Nick Page, author of
In Search of the World's Worst Writers, rated Ros the worst of the worst. He says that "For Amanda, eyes are 'piercing orbs', legs are 'bony supports', people do not blush, they are 'touched by the hot hand of bewilderment.'"
Her novels
Aldous Huxley wrote that "In Mrs. Ros we see, as we see in the Elizabethan novelists, the result of the discovery of art by an unsophisticated mind and of its first conscious attempt to produce the artistic. It is remarkable how late in the history of every literature simplicity is invented." This is how she informs the reader how Delina earned money by doing needlework:
She tried hard to keep herself a stranger to her poor old father's slight income by the use of the finest production of steel, whose blunt edge eyed the reely covering with marked greed, and offered its sharp dart to faultless fabrics of flaxen fineness.
Her novel
Delina Delaney begins:
Have you ever visited that portion of Erin's plot that offers its sympathetic soil for the minute survey and scrutinous examination of those in political power, whose decision has wisely been the means before now of converting the stern and prejudiced, and reaching the hand of slight aid to share its strength in augmenting its agricultural richness?

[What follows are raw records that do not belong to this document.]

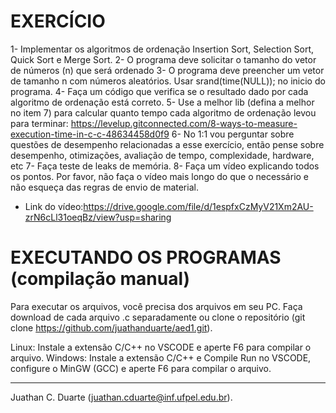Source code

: # EXERCÍCIO

1- Implementar os algoritmos de ordenação Insertion Sort, Selection Sort, Quick Sort e Merge Sort.
2- O programa deve solicitar o tamanho do vetor de números (n) que será ordenado
3- O programa deve preencher um vetor de tamanho n com números aleatórios. Usar srand(time(NULL)); no inicio do programa.
4- Faça um código que verifica se o resultado dado por cada algoritmo de ordenação está correto.
5- Use a melhor lib (defina a melhor no item 7) para calcular quanto tempo cada algoritmo de ordenação levou para terminar: https://levelup.gitconnected.com/8-ways-to-measure-execution-time-in-c-c-48634458d0f9
6- No 1:1 vou perguntar sobre questões de desempenho relacionadas a esse exercício, então pense sobre desempenho, otimizações, avaliação de tempo, complexidade, hardware, etc
7- Faça teste de leaks de memória.
8- Faça um vídeo explicando todos os pontos. Por favor, não faça o vídeo mais longo do que o necessário e não esqueça das regras de envio de material.

- Link do vídeo:https://drive.google.com/file/d/1espfxCzMyV21Xm2AU-zrN6cLl31oeqBz/view?usp=sharing

# EXECUTANDO OS PROGRAMAS (compilação manual)
Para executar os arquivos, você precisa dos arquivos em seu PC.
Faça download de cada arquivo .c separadamente ou clone o repositório (git clone https://github.com/juathanduarte/aed1.git).

Linux: Instale a extensão C/C++ no VSCODE e aperte F6 para compilar o arquivo.
Windows: Instale a extensão C/C++ e Compile Run no VSCODE, configure o MinGW (GCC) e aperte F6 para compilar o arquivo.

___________________________________

Juathan C. Duarte (juathan.cduarte@inf.ufpel.edu.br).

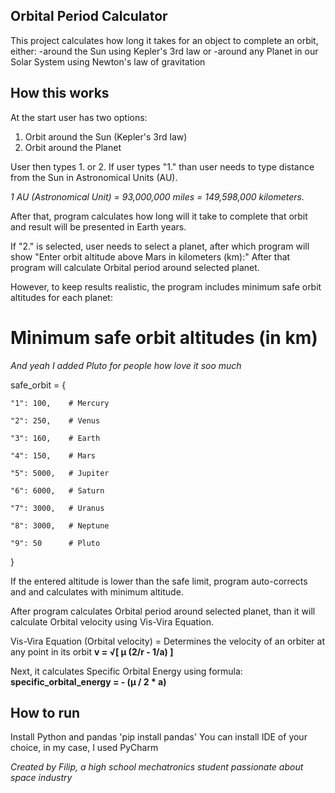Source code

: ## Orbital Period Calculator ##

This project calculates how long it takes for an object to complete an orbit, either:
-around the Sun using Kepler's 3rd law or
-around any Planet in our Solar System using Newton's law of gravitation

## How this works ##

At the start user has two options:
1. Orbit around the Sun (Kepler's 3rd law)
2. Orbit around the Planet

User then types 1. or 2.
If user types "1." than user needs to type distance from the Sun in Astronomical Units (AU).

*1 AU (Astronomical Unit) = 93,000,000 miles = 149,598,000 kilometers.*

After that, program calculates how long will it take to complete that orbit and result will be presented in Earth years.

If "2." is selected, user needs to select a planet, after which program will show "Enter orbit altitude above Mars in kilometers (km):"
After that program will calculate Orbital period around selected planet.

However, to keep results realistic, the program includes minimum safe orbit altitudes for each planet:
# Minimum safe orbit altitudes (in km)
*And yeah I added Pluto for people how love it soo much*

safe_orbit = {

    "1": 100,    # Mercury
    
    "2": 250,    # Venus
    
    "3": 160,    # Earth
    
    "4": 150,    # Mars
    
    "5": 5000,   # Jupiter
    
    "6": 6000,   # Saturn
    
    "7": 3000,   # Uranus
    
    "8": 3000,   # Neptune
    
    "9": 50      # Pluto
}

If the entered altitude is lower than the safe limit, program auto-corrects and and calculates with minimum altitude.

After program calculates Orbital period around selected planet, than it will calculate Orbital velocity using Vis-Vira Equation.

Vis-Vira Equation (Orbital velocity) = Determines the velocity of an orbiter at any point in its orbit
**v = √[ μ (2/r - 1/a) ]**

Next, it calculates Specific Orbital Energy using formula:
**specific_orbital_energy = - (μ / 2 * a)**



## How to run ##
Install Python and pandas 'pip install pandas' You can install IDE of your choice, in my case, I used PyCharm

*Created by Filip, a high school mechatronics student passionate about space industry*






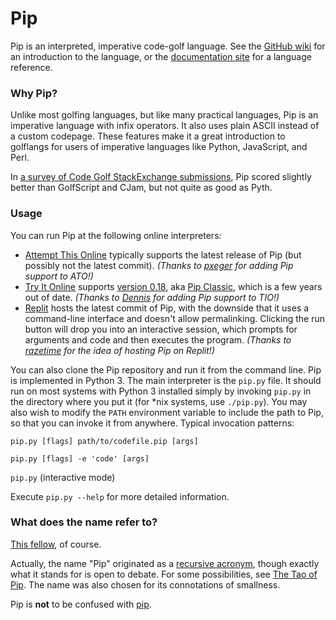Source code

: # Pip

Pip is an interpreted, imperative code-golf language. See the [GitHub wiki](https://github.com/dloscutoff/pip/wiki) for an introduction to the language, or the [documentation site](https://dloscutoff.github.io/pipdoc/) for a language reference.

### Why Pip?

Unlike most golfing languages, but like many practical languages, Pip is an imperative language with infix operators. It also uses plain ASCII instead of a custom codepage. These features make it a great introduction to golflangs for users of imperative languages like Python, JavaScript, and Perl.

In [a survey of Code Golf StackExchange submissions](https://codegolf.meta.stackexchange.com/a/8891/16766), Pip scored slightly better than GolfScript and CJam, but not quite as good as Pyth.

### Usage

You can run Pip at the following online interpreters:

- [Attempt This Online](https://ato.pxeger.com/run?1=m724ILNgwYKlpSVpuhaL072yISyowOZoJY_UnJx8JR0FpfD8opwURaVYqBQA) typically supports the latest release of Pip (but possibly not the latest commit). *(Thanks to [pxeger](https://github.com/pxeger) for adding Pip support to ATO!)*
- [Try It Online](https://tio.run/##K8gs@P8/3Sv7////Hqk5Ofn/w/OLclIUAQ) supports [version 0.18](https://github.com/dloscutoff/pip/releases/tag/v0.18), aka [Pip Classic](https://dloscutoff.github.io/pipdoc/pip-classic), which is a few years out of date. *(Thanks to [Dennis](https://github.com/DennisMitchell) for adding Pip support to TIO!)*
- [Replit](https://replit.com/@dloscutoff/pip) hosts the latest commit of Pip, with the downside that it uses a command-line interface and doesn't allow permalinking. Clicking the run button will drop you into an interactive  session, which prompts for arguments and code and then executes the program. *(Thanks to [razetime](https://github.com/razetime) for the idea of hosting Pip on Replit!)*

You can also clone the Pip repository and run it from the command line. Pip is implemented in Python 3. The main interpreter is the `pip.py` file. It should run on most systems with Python 3 installed simply by invoking `pip.py` in the directory where you put it (for &ast;nix systems, use `./pip.py`). You may also wish to modify the `PATH` environment variable to include the path to Pip, so that you can invoke it from anywhere. Typical invocation patterns:

`pip.py [flags] path/to/codefile.pip [args]`

`pip.py [flags] -e 'code' [args]`

`pip.py` (interactive mode)

Execute `pip.py --help` for more detailed information.

### What does the name refer to?

[This fellow](http://en.wikipedia.org/wiki/Pip_(Great_Expectations)), of course.

Actually, the name "Pip" originated as a [recursive acronym](http://en.wikipedia.org/wiki/Recursive_acronym), though exactly what it stands for is open to debate. For some possibilities, see [The Tao of Pip](https://github.com/dloscutoff/pip/blob/master/Tao%20of%20Pip.txt). The name was also chosen for its connotations of smallness.

Pip is **not** to be confused with [pip](http://en.wikipedia.org/wiki/Pip_(package_manager)).
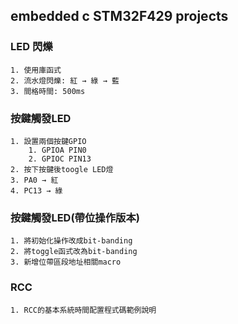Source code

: ## embedded c STM32F429 projects
### LED 閃爍
    1. 使用庫函式
    2. 流水燈閃爍: 紅 → 綠 → 藍
    3. 間格時間: 500ms

### 按鍵觸發LED
    1. 設置兩個按鍵GPIO
        1. GPIOA PIN0
        2. GPIOC PIN13
    2. 按下按鍵後toogle LED燈
    3. PA0 → 紅
    4. PC13 → 綠

### 按鍵觸發LED(帶位操作版本)
    1. 將初始化操作改成bit-banding
    2. 將toggle函式改為bit-banding 
    3. 新增位帶區段地址相關macro

### RCC
    1. RCC的基本系統時間配置程式碼範例說明
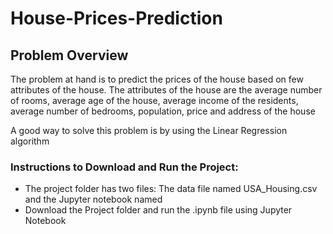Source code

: # House-Prices-Prediction

## Problem Overview
The problem at hand is to predict the prices of the house based on few attributes of the house. The attributes of the house are the average number of rooms, average age of the house, average income of the residents, average number of bedrooms, population, price and address of the house

A good way to solve this problem is by using the Linear Regression algorithm


### Instructions to Download and Run the Project:
- The project folder has two files: The data file named USA_Housing.csv and the Jupyter notebook named 
- Download the Project folder and run the .ipynb file using Jupyter Notebook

Page comments: "I first read this sentence nearly three years ago. Since then, I have read it once a week in an increasingly desperate search for meaning. But I still don't understand it." (The sentence approximately means, "Have you ever been to that part of Ireland which has been studied by the government, who have aimed to modernise its agriculture?")
The Oxford literary group the Inklings, which included such luminaries as C. S. Lewis and J. R. R. Tolkien, held competitions to see who could read Ros' work for the longest length of time while keeping a straight face.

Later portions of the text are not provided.